>>

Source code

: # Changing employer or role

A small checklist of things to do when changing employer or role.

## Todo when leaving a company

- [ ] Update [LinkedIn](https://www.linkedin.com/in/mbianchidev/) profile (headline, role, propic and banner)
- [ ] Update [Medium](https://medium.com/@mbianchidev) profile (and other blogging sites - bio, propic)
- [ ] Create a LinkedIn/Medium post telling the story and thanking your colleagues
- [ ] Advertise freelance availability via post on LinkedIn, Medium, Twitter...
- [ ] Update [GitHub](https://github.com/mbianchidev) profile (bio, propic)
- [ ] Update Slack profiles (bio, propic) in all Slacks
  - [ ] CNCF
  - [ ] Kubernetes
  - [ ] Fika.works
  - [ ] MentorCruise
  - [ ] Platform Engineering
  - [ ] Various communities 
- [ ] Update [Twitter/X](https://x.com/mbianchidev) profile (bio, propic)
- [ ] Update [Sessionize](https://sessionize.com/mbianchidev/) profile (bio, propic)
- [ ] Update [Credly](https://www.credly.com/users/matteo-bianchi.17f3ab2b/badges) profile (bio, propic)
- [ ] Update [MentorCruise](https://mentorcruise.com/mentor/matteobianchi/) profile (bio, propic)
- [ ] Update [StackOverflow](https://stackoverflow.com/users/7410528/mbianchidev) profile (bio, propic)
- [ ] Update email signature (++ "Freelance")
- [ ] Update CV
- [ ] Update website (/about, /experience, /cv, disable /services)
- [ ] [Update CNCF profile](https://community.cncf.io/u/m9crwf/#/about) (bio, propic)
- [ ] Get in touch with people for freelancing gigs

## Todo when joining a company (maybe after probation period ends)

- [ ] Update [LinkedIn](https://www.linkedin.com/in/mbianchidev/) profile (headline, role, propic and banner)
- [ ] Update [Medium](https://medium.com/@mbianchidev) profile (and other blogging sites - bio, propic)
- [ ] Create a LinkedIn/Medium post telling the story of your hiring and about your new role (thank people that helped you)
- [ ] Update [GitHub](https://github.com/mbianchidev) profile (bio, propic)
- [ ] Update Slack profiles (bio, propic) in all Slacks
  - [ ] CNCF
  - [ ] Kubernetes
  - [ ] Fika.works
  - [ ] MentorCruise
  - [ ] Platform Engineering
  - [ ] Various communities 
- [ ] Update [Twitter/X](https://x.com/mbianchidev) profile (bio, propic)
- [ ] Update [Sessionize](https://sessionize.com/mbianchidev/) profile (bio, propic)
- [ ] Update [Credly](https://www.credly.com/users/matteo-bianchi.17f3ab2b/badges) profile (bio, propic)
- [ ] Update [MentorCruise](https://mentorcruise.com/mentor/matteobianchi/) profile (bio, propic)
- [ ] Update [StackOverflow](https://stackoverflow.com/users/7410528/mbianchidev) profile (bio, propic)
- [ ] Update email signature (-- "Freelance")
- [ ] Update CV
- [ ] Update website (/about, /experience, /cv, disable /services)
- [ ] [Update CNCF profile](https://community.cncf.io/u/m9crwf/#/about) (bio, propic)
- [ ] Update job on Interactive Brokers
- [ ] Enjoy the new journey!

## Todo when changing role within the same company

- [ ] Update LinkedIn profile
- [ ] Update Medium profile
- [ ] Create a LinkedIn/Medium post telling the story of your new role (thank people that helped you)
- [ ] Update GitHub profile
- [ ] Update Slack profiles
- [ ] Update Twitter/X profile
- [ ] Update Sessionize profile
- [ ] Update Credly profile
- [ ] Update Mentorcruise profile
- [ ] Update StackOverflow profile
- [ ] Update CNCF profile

<<

Exercise description | Everything from the line with "- [ ] Update email signature (++" through the last line of the entries is to be written out again, unchanged; nothing else belongs in the answer.

Output for this task |
- [ ] Update email signature (++ "Freelance")
- [ ] Update CV
- [ ] Update website (/about, /experience, /cv, disable /services)
- [ ] [Update CNCF profile](https://community.cncf.io/u/m9crwf/#/about) (bio, propic)
- [ ] Get in touch with people for freelancing gigs

## Todo when joining a company (maybe after probation period ends)

- [ ] Update [LinkedIn](https://www.linkedin.com/in/mbianchidev/) profile (headline, role, propic and banner)
- [ ] Update [Medium](https://medium.com/@mbianchidev) profile (and other blogging sites - bio, propic)
- [ ] Create a LinkedIn/Medium post telling the story of your hiring and about your new role (thank people that helped you)
- [ ] Update [GitHub](https://github.com/mbianchidev) profile (bio, propic)
- [ ] Update Slack profiles (bio, propic) in all Slacks
  - [ ] CNCF
  - [ ] Kubernetes
  - [ ] Fika.works
  - [ ] MentorCruise
  - [ ] Platform Engineering
  - [ ] Various communities 
- [ ] Update [Twitter/X](https://x.com/mbianchidev) profile (bio, propic)
- [ ] Update [Sessionize](https://sessionize.com/mbianchidev/) profile (bio, propic)
- [ ] Update [Credly](https://www.credly.com/users/matteo-bianchi.17f3ab2b/badges) profile (bio, propic)
- [ ] Update [MentorCruise](https://mentorcruise.com/mentor/matteobianchi/) profile (bio, propic)
- [ ] Update [StackOverflow](https://stackoverflow.com/users/7410528/mbianchidev) profile (bio, propic)
- [ ] Update email signature (-- "Freelance")
- [ ] Update CV
- [ ] Update website (/about, /experience, /cv, disable /services)
- [ ] [Update CNCF profile](https://community.cncf.io/u/m9crwf/#/about) (bio, propic)
- [ ] Update job on Interactive Brokers
- [ ] Enjoy the new journey!

## Todo when changing role within the same company

- [ ] Update LinkedIn profile
- [ ] Update Medium profile
- [ ] Create a LinkedIn/Medium post telling the story of your new role (thank people that helped you)
- [ ] Update GitHub profile
- [ ] Update Slack profiles
- [ ] Update Twitter/X profile
- [ ] Update Sessionize profile
- [ ] Update Credly profile
- [ ] Update Mentorcruise profile
- [ ] Update StackOverflow profile
- [ ] Update CNCF profile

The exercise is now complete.